The commissioning of a circuit breaker takes place in such a way that it is moved within the first floor in the longitudinal direction of the building until it is above the lifting device 13 . With the help of this lifting device, the circuit breaker is brought to the desired floor. Then the feet 16 provided with rollers are attached to the circuit breaker and it is placed on the circular track 15 . In this position it can be rotated 180 ' to one side or the other, if this rotation was not already carried out during the application by means of the lifting device. In addition, there are rails 17 which allow the circuit breaker to be switched to the left or right in the closed position to brinaen.

A second circuit breaker can then be brought into its working position by means of the lifting device in order to be connected to the busbars 3, 4, for example.

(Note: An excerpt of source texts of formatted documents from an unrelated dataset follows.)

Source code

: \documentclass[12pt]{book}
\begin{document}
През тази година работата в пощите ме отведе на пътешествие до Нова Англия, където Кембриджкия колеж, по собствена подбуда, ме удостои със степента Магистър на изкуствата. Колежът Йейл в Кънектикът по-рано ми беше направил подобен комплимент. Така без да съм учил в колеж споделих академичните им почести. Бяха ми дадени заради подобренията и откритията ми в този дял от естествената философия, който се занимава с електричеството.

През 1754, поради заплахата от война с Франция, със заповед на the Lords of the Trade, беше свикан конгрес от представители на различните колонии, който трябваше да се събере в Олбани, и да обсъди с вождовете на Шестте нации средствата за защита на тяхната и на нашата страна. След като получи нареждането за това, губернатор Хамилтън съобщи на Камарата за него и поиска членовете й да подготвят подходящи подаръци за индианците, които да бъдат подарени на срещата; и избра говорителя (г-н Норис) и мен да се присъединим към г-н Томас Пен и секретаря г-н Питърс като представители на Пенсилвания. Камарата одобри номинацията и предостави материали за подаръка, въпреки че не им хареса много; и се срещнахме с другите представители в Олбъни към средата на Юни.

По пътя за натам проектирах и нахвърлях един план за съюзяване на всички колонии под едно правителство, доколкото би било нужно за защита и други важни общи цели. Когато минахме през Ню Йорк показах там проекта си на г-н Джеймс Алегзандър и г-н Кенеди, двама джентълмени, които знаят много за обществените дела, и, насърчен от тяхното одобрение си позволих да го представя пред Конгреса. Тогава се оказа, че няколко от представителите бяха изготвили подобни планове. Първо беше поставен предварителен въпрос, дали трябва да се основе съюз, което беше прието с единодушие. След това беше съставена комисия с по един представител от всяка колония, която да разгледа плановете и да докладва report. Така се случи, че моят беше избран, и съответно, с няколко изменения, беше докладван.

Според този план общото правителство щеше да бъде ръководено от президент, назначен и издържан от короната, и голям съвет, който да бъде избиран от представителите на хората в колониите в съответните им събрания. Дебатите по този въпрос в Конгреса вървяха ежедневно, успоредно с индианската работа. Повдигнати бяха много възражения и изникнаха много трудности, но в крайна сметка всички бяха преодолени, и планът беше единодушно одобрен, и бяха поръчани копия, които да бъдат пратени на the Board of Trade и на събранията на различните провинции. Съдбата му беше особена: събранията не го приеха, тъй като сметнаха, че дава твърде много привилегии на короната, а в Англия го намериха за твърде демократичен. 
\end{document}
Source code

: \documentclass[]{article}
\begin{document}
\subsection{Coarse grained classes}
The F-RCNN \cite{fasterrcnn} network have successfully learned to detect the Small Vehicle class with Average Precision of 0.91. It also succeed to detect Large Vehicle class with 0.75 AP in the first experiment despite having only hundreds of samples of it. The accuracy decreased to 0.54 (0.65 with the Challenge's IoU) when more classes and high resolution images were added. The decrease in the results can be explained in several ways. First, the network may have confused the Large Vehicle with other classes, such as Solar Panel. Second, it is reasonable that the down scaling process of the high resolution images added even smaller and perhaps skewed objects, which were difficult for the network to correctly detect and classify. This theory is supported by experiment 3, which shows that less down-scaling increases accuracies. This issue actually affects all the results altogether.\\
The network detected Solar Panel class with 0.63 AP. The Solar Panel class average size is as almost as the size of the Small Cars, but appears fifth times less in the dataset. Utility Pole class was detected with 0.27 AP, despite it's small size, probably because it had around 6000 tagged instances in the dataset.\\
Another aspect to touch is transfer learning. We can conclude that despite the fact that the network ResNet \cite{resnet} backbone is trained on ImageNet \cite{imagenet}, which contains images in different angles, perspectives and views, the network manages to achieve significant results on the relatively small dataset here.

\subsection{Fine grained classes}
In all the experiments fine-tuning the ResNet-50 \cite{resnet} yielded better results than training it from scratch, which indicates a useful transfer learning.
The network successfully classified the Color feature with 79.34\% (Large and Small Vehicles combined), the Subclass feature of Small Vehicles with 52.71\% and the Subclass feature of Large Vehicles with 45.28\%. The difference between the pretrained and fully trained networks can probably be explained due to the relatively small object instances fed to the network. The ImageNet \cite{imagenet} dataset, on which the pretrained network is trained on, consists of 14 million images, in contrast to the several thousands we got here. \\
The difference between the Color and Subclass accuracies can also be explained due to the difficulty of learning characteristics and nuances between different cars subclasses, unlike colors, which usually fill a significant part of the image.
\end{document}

If only one circuit breaker is available, it can go through the lifting device can optionally be transported to one or the other floor.

Claims (2)

Claims: 1. Two-row high-voltage switchgear in partial encapsulation for high and highest voltages with multiple busbar systems, which are arranged one above the other, end in several floors on both sides of a middle, and with circuit breakers, whose entry contacts replace the disconnectors, characterized in that the busbar change between systems lying one above the other (1, 3; 2, 4) of the same branch (10) and the switching of opposite branches C el (10, 12) is carried out by the same power switch (L), which is operated by a lifting device (13) between opposite branches of the individual Floors are conveyed and / or moved to the respective system and branch by means of rotating and sliding devices (15, 17) that are present between opposite branches. That a respective circular track (15) is provided the second high-voltage switchgear according to claim 1, characterized in that each floor for rotating the individual circuit breakers (L). 3. High-voltage switchgear according to claim 1 and 2, characterized in that a track (17) for the displacement of the circuit breaker in the direction perpendicular to the busbars (1, 2; 3, 4) is provided for each circuit breaker in addition to the circular track (15) . 4. High-voltage switchgear according to claim 1 to 3, characterized in that there is a space below the floors for accommodating the busbars, in which the circuit breakers can be moved in parallel with the busbars. 5. High-voltage switchgear according to claim 1 to 4, characterized in that voltage converters and cable terminations are housed in the space below the busbar spaces. Considered publications: German Patent Nos. 647 608, 933 994, 934 355, 967 915, 1028 658; German interpretative document No. 1 040 642; "Electricity Industry", No. 10 from May 10 , 1959, pp. 361 to 365.